## Data extracts:
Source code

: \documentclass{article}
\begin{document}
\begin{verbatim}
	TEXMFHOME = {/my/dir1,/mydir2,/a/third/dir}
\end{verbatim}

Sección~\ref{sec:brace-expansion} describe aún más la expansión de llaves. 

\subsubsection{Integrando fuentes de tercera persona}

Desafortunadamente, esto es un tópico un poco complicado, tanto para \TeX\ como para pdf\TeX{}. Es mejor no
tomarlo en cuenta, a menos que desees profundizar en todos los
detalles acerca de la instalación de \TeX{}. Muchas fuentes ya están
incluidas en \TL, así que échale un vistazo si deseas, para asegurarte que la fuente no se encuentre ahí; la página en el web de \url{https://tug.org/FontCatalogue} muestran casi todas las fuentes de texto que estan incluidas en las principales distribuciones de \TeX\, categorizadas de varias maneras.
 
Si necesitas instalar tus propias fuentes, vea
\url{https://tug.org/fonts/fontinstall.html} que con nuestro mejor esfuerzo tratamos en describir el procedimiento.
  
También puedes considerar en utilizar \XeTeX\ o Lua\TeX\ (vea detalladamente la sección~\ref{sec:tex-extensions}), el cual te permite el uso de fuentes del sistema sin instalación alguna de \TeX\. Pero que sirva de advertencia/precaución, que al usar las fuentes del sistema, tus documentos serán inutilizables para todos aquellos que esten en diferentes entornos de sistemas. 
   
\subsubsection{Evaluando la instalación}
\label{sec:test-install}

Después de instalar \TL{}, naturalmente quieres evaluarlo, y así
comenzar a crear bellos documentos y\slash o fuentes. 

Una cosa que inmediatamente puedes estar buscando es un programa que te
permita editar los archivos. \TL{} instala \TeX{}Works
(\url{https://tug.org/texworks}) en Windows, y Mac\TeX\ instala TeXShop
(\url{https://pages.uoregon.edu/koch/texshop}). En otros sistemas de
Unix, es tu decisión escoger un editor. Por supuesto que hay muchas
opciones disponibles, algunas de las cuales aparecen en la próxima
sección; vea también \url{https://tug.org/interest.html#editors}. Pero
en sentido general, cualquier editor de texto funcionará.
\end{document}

---

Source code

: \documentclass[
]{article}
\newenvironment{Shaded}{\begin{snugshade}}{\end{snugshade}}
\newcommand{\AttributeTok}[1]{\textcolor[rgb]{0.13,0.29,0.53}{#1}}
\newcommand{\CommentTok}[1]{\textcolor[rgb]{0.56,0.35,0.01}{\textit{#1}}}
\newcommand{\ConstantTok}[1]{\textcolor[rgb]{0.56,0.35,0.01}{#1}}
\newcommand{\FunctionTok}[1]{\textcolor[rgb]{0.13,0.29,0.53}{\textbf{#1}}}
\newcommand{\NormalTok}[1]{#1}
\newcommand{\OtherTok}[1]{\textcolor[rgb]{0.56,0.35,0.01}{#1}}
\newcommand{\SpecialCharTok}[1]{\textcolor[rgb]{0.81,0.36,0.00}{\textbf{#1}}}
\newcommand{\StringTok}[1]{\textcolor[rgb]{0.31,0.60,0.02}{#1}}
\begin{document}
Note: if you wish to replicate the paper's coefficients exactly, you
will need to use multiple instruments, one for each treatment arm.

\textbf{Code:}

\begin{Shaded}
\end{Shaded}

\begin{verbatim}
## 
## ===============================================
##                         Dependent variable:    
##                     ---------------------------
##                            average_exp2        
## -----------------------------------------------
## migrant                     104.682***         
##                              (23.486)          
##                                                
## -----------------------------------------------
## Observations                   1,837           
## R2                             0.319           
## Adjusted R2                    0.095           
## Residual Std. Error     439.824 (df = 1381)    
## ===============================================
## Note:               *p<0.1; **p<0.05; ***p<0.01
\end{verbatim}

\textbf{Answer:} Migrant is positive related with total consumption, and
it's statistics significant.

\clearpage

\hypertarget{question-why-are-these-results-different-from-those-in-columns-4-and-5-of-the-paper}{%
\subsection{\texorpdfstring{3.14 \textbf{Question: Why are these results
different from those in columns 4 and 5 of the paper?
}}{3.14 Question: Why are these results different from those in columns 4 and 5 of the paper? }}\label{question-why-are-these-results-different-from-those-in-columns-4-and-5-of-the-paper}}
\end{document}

--

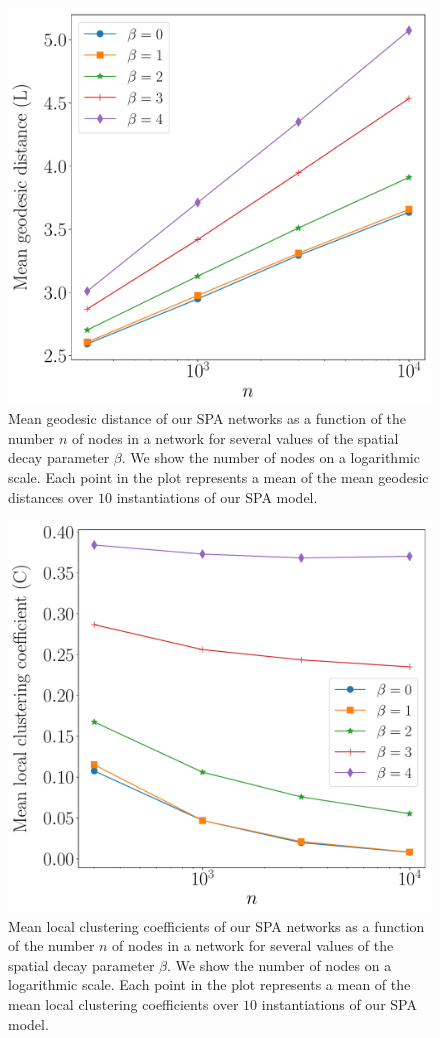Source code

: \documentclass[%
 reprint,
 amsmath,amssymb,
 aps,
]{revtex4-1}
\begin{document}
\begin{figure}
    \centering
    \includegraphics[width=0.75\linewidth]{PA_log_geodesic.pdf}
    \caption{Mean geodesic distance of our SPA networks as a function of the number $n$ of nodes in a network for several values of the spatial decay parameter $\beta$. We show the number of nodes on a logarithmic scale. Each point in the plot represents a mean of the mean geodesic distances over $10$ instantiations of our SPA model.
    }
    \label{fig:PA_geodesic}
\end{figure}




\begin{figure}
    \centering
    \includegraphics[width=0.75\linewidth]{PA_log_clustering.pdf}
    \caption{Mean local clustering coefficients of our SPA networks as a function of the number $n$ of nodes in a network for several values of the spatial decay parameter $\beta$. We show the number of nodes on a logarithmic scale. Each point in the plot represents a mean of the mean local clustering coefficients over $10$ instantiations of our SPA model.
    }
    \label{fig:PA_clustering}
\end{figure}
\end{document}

## What you will do:
Show every line of the material that includes the string "from".

## Exercise result:
\hypertarget{question-why-are-these-results-different-from-those-in-columns-4-and-5-of-the-paper}{%
different from those in columns 4 and 5 of the paper?
}}{3.14 Question: Why are these results different from those in columns 4 and 5 of the paper? }}\label{question-why-are-these-results-different-from-those-in-columns-4-and-5-of-the-paper}}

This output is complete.